13 June 2016

Coffee and Cream Macaron

There was a time there before when all I wanted to make were macaron. The whole process of it... you know the sheer procrastibaking of it... and the fact they take ages to make and are gone in seconds by comparison is one of my favourite things.

But then the pesky Masters got in the way and my time for faffing about in the kitchen, as regulars here will know, was very much curtailed.

But I am happy to announce I am on the home straight folks! All my assignments are up, exam results are next week and I am on track with my thesis writing. It's looking good... So as a treat I decided to indulge in some macaron making! On a Monday no less... you know my penchant for Macaron Mondays!

I love coffee. Ever since the crash I feel like I have been on a diet of coffee and painkillers and as melodramatic as that sounds, I became very conscience of the amount of coffee I was consuming while being at home re-cooperating. So I decide to check myself for it...

And then just found other ways to sneak my vice into my day!! Ta-dah!

Coffee Macarons... made with a delicious amount of espresso powder for that devious, bitter caffeine kick and softened out by a smooth cool, creamy interior. These little morsels of mmmm... are perfect.

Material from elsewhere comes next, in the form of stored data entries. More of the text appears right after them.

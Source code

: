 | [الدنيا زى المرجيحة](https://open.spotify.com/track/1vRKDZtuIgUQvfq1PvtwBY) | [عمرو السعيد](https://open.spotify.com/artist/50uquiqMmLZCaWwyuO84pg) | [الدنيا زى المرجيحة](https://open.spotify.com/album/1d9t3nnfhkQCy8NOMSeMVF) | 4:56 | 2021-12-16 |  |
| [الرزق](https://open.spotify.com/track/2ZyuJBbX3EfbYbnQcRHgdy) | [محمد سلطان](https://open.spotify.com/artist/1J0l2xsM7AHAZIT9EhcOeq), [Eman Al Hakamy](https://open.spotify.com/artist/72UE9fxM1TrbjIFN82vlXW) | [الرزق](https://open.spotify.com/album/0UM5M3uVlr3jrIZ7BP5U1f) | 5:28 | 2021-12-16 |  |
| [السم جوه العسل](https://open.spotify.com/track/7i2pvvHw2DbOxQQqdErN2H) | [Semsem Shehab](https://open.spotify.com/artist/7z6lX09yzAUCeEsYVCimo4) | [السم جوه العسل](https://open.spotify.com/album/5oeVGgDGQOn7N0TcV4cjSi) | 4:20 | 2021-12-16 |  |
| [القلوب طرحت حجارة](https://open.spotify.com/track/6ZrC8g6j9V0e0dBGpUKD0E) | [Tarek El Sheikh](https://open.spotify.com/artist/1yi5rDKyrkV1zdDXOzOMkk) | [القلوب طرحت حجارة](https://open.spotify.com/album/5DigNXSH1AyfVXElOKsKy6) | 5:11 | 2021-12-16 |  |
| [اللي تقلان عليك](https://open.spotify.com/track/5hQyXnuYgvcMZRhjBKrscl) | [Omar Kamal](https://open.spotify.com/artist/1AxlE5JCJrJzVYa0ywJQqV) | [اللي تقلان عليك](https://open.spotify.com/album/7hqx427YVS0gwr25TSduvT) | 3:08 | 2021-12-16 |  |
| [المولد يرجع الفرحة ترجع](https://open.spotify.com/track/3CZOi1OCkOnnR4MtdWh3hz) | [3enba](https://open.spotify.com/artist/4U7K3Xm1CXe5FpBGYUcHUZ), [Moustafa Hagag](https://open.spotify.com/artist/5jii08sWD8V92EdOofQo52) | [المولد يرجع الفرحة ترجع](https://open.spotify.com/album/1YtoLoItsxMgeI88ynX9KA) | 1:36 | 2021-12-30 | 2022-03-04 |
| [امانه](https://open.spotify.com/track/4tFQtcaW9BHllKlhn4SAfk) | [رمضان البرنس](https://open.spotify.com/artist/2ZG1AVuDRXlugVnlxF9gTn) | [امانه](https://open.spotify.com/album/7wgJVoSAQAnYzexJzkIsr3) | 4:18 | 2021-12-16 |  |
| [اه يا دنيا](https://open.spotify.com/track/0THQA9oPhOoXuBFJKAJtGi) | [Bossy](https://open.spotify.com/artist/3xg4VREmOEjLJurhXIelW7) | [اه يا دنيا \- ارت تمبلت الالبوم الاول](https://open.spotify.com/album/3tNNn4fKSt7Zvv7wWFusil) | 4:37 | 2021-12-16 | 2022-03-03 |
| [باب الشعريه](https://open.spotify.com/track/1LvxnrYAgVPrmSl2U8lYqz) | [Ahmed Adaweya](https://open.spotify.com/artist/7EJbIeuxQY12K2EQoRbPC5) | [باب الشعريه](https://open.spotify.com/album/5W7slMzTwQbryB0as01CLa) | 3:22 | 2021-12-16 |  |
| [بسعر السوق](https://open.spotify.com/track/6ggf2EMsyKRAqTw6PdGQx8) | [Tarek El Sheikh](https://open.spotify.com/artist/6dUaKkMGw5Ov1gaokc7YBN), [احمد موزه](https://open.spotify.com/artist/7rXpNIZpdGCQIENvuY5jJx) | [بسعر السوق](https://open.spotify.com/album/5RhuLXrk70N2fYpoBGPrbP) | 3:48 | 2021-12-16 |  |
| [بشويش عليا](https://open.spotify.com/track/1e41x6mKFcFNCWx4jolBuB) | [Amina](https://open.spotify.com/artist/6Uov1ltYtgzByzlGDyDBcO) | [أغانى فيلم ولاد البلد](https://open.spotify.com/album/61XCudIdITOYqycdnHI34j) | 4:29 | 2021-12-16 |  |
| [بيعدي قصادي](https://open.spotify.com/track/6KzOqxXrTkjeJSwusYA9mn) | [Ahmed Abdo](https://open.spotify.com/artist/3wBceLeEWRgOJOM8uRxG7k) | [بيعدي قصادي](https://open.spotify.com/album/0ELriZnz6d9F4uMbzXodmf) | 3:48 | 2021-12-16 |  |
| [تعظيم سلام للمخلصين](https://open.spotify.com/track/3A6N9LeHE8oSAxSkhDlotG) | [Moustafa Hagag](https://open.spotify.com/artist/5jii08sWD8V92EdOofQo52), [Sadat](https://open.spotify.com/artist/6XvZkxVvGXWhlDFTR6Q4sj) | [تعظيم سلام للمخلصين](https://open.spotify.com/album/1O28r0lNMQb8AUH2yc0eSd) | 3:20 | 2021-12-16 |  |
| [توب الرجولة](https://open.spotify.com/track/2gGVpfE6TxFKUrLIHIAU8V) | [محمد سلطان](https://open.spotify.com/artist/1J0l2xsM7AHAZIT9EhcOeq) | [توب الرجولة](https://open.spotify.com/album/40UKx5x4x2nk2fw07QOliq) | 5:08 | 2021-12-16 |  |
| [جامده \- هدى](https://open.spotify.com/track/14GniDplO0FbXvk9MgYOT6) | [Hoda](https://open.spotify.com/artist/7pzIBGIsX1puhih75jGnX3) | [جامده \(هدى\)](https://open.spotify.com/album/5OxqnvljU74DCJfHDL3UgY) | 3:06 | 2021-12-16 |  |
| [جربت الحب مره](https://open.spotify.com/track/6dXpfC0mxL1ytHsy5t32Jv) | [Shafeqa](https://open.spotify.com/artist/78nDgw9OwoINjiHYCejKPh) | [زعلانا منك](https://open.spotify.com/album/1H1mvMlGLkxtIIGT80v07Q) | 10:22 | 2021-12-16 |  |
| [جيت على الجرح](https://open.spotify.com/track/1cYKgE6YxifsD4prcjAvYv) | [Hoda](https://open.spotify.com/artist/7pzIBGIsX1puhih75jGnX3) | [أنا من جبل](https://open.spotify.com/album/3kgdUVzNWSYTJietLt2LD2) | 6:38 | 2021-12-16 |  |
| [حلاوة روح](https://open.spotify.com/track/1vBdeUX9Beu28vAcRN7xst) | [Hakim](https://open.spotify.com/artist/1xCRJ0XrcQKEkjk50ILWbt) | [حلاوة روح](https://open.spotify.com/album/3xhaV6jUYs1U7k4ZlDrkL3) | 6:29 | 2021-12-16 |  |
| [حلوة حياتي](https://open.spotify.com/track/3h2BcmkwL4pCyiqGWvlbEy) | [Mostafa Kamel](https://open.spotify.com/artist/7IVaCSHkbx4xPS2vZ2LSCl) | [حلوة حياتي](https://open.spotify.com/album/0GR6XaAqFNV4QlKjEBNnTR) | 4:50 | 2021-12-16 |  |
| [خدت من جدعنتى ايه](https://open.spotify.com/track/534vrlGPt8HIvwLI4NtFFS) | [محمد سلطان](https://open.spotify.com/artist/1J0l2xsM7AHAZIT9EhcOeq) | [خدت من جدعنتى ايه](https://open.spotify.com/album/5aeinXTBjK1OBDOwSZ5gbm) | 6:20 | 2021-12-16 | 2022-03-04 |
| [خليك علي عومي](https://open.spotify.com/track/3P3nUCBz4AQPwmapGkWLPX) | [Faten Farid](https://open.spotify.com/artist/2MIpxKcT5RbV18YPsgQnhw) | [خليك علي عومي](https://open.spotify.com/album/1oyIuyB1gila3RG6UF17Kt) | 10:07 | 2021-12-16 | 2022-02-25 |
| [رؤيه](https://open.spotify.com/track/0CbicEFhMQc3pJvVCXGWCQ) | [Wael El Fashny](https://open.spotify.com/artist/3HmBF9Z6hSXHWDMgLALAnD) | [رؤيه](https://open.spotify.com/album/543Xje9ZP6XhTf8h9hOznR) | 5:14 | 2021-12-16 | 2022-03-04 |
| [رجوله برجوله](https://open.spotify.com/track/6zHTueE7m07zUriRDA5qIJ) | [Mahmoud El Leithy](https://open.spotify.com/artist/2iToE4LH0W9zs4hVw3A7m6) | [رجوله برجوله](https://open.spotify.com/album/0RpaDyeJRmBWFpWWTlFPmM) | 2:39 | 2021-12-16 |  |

I, in fact, shared them with a friend who commented 'these are the best macaron I have ever tasted'... he then proceeded to inquire as to whether or not I had actually made them.. but we will leave that one slide!

BEST. EVER. We'll focus on that!

Coffee and Cream Macaron 

aged egg whites (and by aged I mean crack the eggs, separate the whites form the yolks and leave them covered over in a bowl on your counter over night- up to 24 hours.)
100g caster sugar
150g ground almonds
280g icing sugar
2 tbsps espresso powder

Start with a clean, grease free mixing bowl and a mixer. I use the silver bowl and whisk off my stand mixer but, a hand mixer will do perfectly if that’s what you have!

On a high speed, whip your egg whites until soft peaks form. Continue whipping the egg whites on a high speed and start pouring the caster sugar into the mixing bowl. I start off with a slow and steady stream and stop after 1/3 has gone in. I let it whip for a while and start again, adding another 1/3 and then stopping, repeat pouring sugar. Repeat for the third batch. 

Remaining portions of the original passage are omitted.